Harry looked back at the chart of the Sector Seventeen region, and his expression became very thoughtful. It wasn’t nebula there, but what spacers called dirty space. It was a region of interdimensional turbulence on a massive scale, with energy fluxes, currents and vortices which could rip starships apart. Finding a way through it, even with the Naos system, would be difficult, dangerous, a gruelling ordeal. Dan Tarrance was still making little yip and heeyar! noises to himself as he was reading. Alex, too, had an air of contained delight. His officers and crew, for sure, would go wild with excitement when he confirmed that they were going to Sector Seventeen. Not for the first time, Harry suspected that he was serving with a bunch of maniacs.
Still, he nodded soberly, accepting at least that this was what they were going to do, regardless of how he might feel about it.
‘And the, uh…’ he indicated the final point in their orders, the weirdest instruction of all; Do not use the M word. ‘Is that, uh, humorous?’ he asked, knowing that Alex and the First Lord were rumoured to exchange jokes in their memos to one other. It was a highly controversial rumour in the Fleet as the First Lord was supposed to be far too elevated for anything as undignified as joking with subordinates, but the rumour persisted and Harry had learned that that, at least, was true.

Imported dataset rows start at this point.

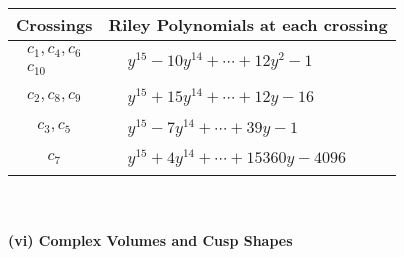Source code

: \documentclass[1p]{elsarticle_modified}
\theoremstyle{definition}
\begin{document}
\begin{tabular}{m{50pt}|m{274pt}}
Crossings & \hspace{64pt}Riley Polynomials at each crossing \\
\hline $$\begin{aligned}c_{1},c_{4},c_{6}\\c_{10}\end{aligned}$$&$\begin{aligned}
&y^{15}-10 y^{14}+\cdots+12 y^2-1
\end{aligned}$\\
\hline $$\begin{aligned}c_{2},c_{8},c_{9}\end{aligned}$$&$\begin{aligned}
&y^{15}+15 y^{14}+\cdots+12 y-16
\end{aligned}$\\
\hline $$\begin{aligned}c_{3},c_{5}\end{aligned}$$&$\begin{aligned}
&y^{15}-7 y^{14}+\cdots+39 y-1
\end{aligned}$\\
\hline $$\begin{aligned}c_{7}\end{aligned}$$&$\begin{aligned}
&y^{15}+4 y^{14}+\cdots+15360 y-4096
\end{aligned}$\\
\hline
\end{tabular}\\~\\
\newpage\flushleft \textbf{(vi) Complex Volumes and Cusp Shapes}
\end{document}
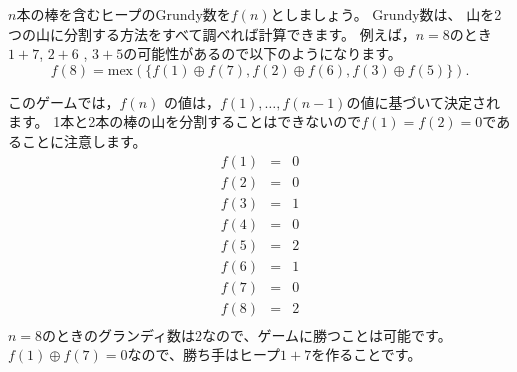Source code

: $n$本の棒を含むヒープのGrundy数を$f (n)$としましょう。
Grundy数は、
山を2つの山に分割する方法をすべて調べれば計算できます。
例えば，$n = 8$のとき$1+7$, $2+6$ , $3+5$の可能性があるので以下のようになります。
\[f(8)=\textrm{mex}(\{f(1) \oplus f(7), f(2) \oplus f(6), f(3) \oplus f(5)\}).\]

このゲームでは，$f (n)$ の値は，$f(1),\ldots,f(n-1)$の値に基づいて決定されます。
1本と2本の棒の山を分割することはできないので$f(1)=f(2)=0$であることに注意します。
\[
\begin{array}{lcl}
f(1) & = & 0 \\
f(2) & = & 0 \\
f(3) & = & 1 \\
f(4) & = & 0 \\
f(5) & = & 2 \\
f(6) & = & 1 \\
f(7) & = & 0 \\
f(8) & = & 2 \\
\end{array}
\]
$n=8$のときのグランディ数は2なので、ゲームに勝つことは可能です。
$f(1) \oplus f(7) = 0$なので、勝ち手はヒープ$1+7$を作ることです。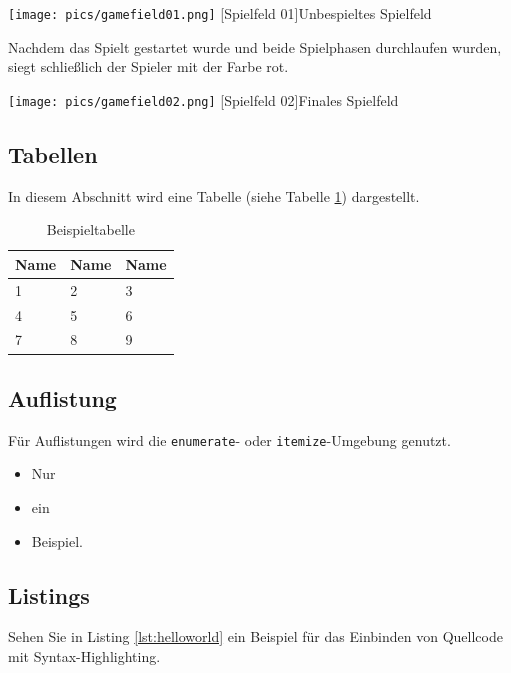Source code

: \documentclass[12pt,a4paper,bibliography=totoc,listof=totoc]{scrartcl}
\begin{document}
\vspace{1em}
\begin{minipage}{\linewidth}
	\centering
	\texttt{[image: pics/gamefield01.png]}
	[Spielfeld 01]{Unbespieltes Spielfeld}
	\label{fig:reversi01}
\end{minipage}


Nachdem das Spielt gestartet wurde und beide Spielphasen durchlaufen wurden, siegt schließlich der Spieler mit der Farbe rot.

\vspace{1em}
\begin{minipage}{\linewidth}
	\centering
	\texttt{[image: pics/gamefield02.png]}
	[Spielfeld 02]{Finales Spielfeld}
	\label{fig:reversi2}
\end{minipage}


\subsection{Tabellen}
In diesem Abschnitt wird eine Tabelle (siehe Tabelle \ref{tab:beispiel}) dargestellt.

\vspace{1em}
\begin{table}[!h]
	\centering
	\begin{tabular}{|l|l|l|}
		\hline
		\textbf{Name} & \textbf{Name} & \textbf{Name}\\
		\hline
		1 & 2 & 3\\
		\hline
		4 & 5 & 6\\
		\hline
		7 & 8 & 9\\
		\hline
	\end{tabular}
	\caption{Beispieltabelle}
	\label{tab:beispiel}
\end{table}


\subsection{Auflistung}
Für Auflistungen wird die \texttt{enumerate}- oder \texttt{itemize}-Umgebung genutzt.

\begin{itemize}
	\item Nur
	\item ein
	\item Beispiel.
\end{itemize}

\subsection{Listings}
Sehen Sie in Listing \ref{lst:helloworld} ein Beispiel für das Einbinden von Quellcode mit Syntax-Highlighting.
\end{document}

‘No, not really.’ Alex considered that, and grinned. ‘Admiral Harangay did tell me at first briefing that if I used the M word he’d put me in front of a media call.’ His tone made it clear that this, for him, was synonymous with being put up against a wall to be shot, and Harry, knowing his relationship with the media, gave a little wince even at the thought. ‘Yes, right,’ Alex agreed. ‘He was joking, of course – he wouldn’t be that cruel even to journalists – but the point was serious. In all seriousness, Harry, this is beyond sensitive. There is no authority in the League prepared to go on record as sending us on this mission and I honestly cannot say that I blame them. If the media even got a sniff of the Fourth being sent on a hunt for the Space Thing of Sector Seventeen, can you imagine the political carnage? Careers – political and Fleet – have been ruined over far less. It’s not even as if they’d be in a position to go public with an honest explanation.’

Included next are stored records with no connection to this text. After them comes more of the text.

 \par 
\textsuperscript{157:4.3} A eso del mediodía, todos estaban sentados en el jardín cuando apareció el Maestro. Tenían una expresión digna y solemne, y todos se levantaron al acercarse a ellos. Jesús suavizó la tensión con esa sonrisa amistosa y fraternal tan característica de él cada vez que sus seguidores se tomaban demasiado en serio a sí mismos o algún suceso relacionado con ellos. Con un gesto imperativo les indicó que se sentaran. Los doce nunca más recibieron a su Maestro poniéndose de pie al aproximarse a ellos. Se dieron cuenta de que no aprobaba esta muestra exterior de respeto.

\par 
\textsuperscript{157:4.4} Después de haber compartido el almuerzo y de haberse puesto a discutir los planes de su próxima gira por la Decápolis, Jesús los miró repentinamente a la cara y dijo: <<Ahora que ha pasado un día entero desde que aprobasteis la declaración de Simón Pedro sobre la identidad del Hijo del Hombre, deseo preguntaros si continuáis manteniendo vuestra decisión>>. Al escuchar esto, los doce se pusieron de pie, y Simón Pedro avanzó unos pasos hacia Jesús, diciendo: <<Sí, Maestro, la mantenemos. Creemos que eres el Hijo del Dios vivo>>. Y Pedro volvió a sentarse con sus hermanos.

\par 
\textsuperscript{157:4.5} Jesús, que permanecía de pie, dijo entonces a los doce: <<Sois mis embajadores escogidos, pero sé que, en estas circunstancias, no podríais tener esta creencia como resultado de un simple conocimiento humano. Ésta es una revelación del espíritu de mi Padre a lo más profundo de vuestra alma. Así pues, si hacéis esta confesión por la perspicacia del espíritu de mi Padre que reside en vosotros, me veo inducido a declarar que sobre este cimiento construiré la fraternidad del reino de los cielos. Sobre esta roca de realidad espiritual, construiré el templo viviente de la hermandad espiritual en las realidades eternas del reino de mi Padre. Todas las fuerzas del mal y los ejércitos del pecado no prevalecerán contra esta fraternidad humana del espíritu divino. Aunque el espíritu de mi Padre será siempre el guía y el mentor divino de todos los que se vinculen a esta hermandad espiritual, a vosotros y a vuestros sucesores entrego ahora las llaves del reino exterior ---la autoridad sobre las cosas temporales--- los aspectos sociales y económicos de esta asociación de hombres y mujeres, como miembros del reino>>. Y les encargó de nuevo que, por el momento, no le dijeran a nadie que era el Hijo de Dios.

He didn’t have to explain that to Harry. The general population of the League knew that there were other species out there far away somewhere, but the vast majority of them wanted the aliens to stay far away out there somewhere. Rumours that aliens were secretly visiting League worlds were believed only by conspiracy theorists. Spacers knew all about it, of course, but exodiplomacy was conducted at a high level of secrecy from the general public. Without that level of knowledge and understanding, there was just no way to construct any kind of reasonable explanation for why the Fourth was being sent to look for a space monster. Even with that background and full briefing, it was difficult to see past the mythology to treat this as a legitimate mission. Alex was right. If thi
s went public, anyone with their name on it would have committed career suicide.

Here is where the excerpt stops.